[Start of Attachment]
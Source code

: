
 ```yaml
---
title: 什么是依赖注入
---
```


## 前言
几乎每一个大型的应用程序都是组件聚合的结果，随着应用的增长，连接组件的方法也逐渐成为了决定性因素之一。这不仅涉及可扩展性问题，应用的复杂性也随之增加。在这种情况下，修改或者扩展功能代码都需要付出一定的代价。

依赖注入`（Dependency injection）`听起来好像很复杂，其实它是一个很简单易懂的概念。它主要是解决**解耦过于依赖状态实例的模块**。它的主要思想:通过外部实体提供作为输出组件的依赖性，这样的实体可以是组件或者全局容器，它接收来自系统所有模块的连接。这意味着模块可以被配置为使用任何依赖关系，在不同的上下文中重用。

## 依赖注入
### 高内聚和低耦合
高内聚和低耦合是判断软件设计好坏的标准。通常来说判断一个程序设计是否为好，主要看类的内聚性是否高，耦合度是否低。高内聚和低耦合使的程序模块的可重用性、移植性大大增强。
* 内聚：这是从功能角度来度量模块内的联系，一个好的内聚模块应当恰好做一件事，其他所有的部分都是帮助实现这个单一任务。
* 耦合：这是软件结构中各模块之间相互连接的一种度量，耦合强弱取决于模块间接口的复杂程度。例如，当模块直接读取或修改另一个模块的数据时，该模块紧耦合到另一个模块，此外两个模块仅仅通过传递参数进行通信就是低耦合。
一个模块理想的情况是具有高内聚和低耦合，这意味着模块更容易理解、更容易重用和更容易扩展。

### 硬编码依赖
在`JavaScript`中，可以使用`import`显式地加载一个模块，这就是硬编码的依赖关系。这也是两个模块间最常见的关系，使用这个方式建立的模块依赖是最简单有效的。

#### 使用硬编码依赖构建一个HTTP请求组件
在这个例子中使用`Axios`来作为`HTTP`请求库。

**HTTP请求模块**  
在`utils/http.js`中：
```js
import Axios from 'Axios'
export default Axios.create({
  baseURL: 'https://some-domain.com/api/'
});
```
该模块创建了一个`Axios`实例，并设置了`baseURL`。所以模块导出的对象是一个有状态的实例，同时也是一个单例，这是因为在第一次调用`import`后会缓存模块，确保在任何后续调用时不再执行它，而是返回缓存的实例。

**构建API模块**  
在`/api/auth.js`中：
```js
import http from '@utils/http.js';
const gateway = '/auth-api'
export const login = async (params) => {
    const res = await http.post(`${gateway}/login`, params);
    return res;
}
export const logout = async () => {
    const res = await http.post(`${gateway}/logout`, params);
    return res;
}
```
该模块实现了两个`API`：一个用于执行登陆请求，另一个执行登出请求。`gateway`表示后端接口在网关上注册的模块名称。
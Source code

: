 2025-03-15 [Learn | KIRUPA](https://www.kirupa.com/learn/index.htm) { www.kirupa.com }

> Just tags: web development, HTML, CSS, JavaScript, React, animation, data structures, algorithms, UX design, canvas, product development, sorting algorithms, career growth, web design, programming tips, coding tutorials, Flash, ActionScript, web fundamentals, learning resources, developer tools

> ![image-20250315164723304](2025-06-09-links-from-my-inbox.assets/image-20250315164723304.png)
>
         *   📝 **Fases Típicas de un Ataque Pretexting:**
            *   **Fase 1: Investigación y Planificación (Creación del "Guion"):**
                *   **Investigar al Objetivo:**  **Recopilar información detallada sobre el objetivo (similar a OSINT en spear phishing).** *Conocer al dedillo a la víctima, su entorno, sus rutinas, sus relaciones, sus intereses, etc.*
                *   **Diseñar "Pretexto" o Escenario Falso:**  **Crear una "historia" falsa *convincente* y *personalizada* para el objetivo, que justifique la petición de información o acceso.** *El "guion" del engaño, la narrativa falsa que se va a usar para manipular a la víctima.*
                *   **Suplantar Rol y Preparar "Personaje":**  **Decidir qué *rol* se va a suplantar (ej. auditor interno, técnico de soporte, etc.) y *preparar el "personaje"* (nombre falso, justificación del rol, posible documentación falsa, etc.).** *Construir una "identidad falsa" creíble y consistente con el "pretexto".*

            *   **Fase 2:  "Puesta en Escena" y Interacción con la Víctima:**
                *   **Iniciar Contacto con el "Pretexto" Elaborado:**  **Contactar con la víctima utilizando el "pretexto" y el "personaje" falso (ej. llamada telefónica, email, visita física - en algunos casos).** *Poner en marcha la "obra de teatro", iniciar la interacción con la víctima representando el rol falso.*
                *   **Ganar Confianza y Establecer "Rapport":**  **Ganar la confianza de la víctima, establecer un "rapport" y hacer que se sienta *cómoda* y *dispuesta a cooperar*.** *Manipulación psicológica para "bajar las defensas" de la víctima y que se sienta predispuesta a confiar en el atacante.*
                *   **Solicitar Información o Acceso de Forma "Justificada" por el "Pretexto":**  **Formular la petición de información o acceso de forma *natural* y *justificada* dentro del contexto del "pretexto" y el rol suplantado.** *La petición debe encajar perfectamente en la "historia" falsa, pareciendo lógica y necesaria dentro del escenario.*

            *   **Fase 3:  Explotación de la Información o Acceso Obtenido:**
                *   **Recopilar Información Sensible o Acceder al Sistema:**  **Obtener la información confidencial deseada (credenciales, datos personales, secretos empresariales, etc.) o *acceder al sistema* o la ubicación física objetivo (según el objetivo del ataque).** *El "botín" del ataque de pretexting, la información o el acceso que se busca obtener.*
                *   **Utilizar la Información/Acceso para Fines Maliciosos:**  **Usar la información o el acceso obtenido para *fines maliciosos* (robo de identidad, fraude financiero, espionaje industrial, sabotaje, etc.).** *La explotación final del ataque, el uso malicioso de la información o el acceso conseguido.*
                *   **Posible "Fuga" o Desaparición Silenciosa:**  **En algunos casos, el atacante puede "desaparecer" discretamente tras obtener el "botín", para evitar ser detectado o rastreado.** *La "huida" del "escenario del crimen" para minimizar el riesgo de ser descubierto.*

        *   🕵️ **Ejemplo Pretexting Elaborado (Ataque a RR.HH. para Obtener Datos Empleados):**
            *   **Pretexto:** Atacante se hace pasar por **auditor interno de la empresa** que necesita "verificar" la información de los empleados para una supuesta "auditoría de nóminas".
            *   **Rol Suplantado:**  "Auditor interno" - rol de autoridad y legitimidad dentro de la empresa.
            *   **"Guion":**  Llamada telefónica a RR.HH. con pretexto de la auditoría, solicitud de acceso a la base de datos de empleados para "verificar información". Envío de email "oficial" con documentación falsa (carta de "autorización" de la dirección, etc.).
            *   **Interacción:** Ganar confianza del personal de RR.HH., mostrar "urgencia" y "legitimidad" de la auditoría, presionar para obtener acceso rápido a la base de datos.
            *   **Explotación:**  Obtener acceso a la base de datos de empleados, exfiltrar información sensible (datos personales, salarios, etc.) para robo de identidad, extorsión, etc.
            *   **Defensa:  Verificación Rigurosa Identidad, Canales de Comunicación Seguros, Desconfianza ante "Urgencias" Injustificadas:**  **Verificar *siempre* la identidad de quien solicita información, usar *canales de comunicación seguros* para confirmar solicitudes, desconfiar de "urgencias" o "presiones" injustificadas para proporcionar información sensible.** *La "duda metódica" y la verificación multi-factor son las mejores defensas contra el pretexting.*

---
[End of Attachment]
PROMPT ->
Look through the entries above. Copy each line in which the string "logout" occurs.

REPLY TO THE EXERCISE ->
export const logout = async () => {
    const res = await http.post(`${gateway}/logout`, params);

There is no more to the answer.